Problem description: Whenever a line in the entries below contains the string "Bootstrap", copy that line.

Stored data:

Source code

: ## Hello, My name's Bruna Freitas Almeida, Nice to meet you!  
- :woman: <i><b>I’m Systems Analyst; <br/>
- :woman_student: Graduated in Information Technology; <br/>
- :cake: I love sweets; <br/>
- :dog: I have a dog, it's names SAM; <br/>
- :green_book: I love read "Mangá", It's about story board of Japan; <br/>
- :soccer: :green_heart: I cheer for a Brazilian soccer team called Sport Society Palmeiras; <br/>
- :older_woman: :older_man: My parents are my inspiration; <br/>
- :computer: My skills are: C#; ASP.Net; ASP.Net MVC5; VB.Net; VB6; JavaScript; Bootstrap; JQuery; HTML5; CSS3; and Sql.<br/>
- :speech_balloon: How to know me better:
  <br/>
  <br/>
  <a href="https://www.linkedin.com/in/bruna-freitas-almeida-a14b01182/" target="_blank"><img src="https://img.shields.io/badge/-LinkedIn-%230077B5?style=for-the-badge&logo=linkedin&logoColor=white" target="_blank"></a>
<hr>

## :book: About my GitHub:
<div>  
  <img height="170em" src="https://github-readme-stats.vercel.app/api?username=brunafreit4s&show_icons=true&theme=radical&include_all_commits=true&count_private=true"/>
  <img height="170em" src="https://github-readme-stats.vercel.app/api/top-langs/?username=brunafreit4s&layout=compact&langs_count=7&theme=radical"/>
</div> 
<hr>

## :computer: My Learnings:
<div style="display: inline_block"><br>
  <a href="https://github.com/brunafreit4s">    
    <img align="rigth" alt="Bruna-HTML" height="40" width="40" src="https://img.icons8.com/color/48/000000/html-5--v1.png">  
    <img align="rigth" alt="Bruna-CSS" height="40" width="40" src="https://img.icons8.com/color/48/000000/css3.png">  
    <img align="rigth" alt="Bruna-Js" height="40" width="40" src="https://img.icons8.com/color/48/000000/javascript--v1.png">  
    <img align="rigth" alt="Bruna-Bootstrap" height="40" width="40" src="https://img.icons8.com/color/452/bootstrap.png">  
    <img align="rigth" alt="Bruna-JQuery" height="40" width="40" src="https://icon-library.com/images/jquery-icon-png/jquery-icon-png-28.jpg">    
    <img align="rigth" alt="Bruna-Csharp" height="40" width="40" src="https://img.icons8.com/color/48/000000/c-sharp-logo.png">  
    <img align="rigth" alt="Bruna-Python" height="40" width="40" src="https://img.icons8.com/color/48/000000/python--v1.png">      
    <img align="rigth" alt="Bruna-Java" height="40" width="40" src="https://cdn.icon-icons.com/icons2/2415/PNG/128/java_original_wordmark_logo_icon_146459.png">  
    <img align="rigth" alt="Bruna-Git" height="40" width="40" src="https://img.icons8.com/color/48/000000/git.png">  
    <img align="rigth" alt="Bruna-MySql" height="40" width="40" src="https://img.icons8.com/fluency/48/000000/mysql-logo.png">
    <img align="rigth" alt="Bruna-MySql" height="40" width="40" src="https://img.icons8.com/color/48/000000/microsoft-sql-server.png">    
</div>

Result below:
- :computer: My skills are: C#; ASP.Net; ASP.Net MVC5; VB.Net; VB6; JavaScript; Bootstrap; JQuery; HTML5; CSS3; and Sql.<br/>
    <img align="rigth" alt="Bruna-Bootstrap" height="40" width="40" src="https://img.icons8.com/color/452/bootstrap.png">  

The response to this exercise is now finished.